BELAJAR SEPANJANG HAYAT


Catatan Harian Seorang Guru IPA







Selamat berkunjung di blog kami, semoga bermanfaat

Kamis, 25 Juli 2019

Sihir Guru Agus Menepis Kegaduhan

Oleh Mufti Wibowo (Radar Banyumas, 7 Juli 2019)


Bukankah bulan Ramadan selalu dipararelkan dengan konsepsi pendidikan. Orang yang telah melalui proses pendidikan disebut terdidik karena dia telah dianggap memiliki kompetensi tertentu. Kemenangan dalam Lebaran yang hakiki adalah hadirnya spirit keilahian yang (senantiasa) baru, dalam konsep budaya disebut mudik.

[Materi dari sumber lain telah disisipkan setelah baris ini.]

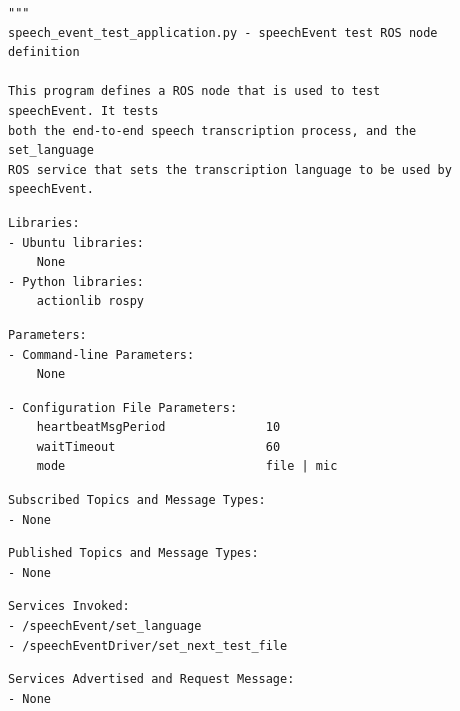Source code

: \documentclass{CSSRforAfrica}
\newcommand{\checkboxChecked}{\fbox{\ding{51}}} %
\begin{document}
\begin{description}

\item[\checkboxChecked] 
 {\small 
\begin{verbatim}
"""
speech_event_test_application.py - speechEvent test ROS node definition

This program defines a ROS node that is used to test speechEvent. It tests
both the end-to-end speech transcription process, and the set_language
ROS service that sets the transcription language to be used by speechEvent.

\end{verbatim}}

\item[\checkboxChecked] 
 {\small 
\begin{verbatim}
Libraries:
- Ubuntu libraries:
    None
- Python libraries:
    actionlib rospy
\end{verbatim}}

\item[\checkboxChecked] 
 {\small 
\begin{verbatim}
Parameters:
- Command-line Parameters:
    None
\end{verbatim}}

\item[\checkboxChecked] 
 {\small 
\begin{verbatim}
- Configuration File Parameters:
    heartbeatMsgPeriod              10
    waitTimeout                     60
    mode                            file | mic
\end{verbatim}}

\item[\checkboxChecked] 
 {\small 
\begin{verbatim}
Subscribed Topics and Message Types:
- None
\end{verbatim}}

\item[\checkboxChecked] 
 {\small 
\begin{verbatim}
Published Topics and Message Types:
- None
\end{verbatim}}

\item[\checkboxChecked] 
 {\small 
\begin{verbatim}
Services Invoked:
- /speechEvent/set_language
- /speechEventDriver/set_next_test_file
\end{verbatim}}

\item[\checkboxChecked] 
 {\small 
\begin{verbatim}
Services Advertised and Request Message:
- None
\end{verbatim}}


\end{description}
\end{document}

Yang lebih penting dari sekadar telah menempuh pendidikan dan mendapat predikat takwa atawa lulus adalah seberapa lama seseorang bisa mempertahankan spirit ketuhanan pada rentan sebelas bulan setelahnya. Dengan kata lain, boleh dikata, keberhasilan sebuah pendidikan tidak diukur saat proses itu berlangsung, tetapi tolok ukurnya adalah capaian-capaian pada masa setelah seseorang menyelesaikan pendidikan. Misal, ternyata Presiden Jokowi lulusan UGM atau pantas Gus Dur tinggi keilmuannya dan diakui banyak kalangan wong mondoknya di mana-mana.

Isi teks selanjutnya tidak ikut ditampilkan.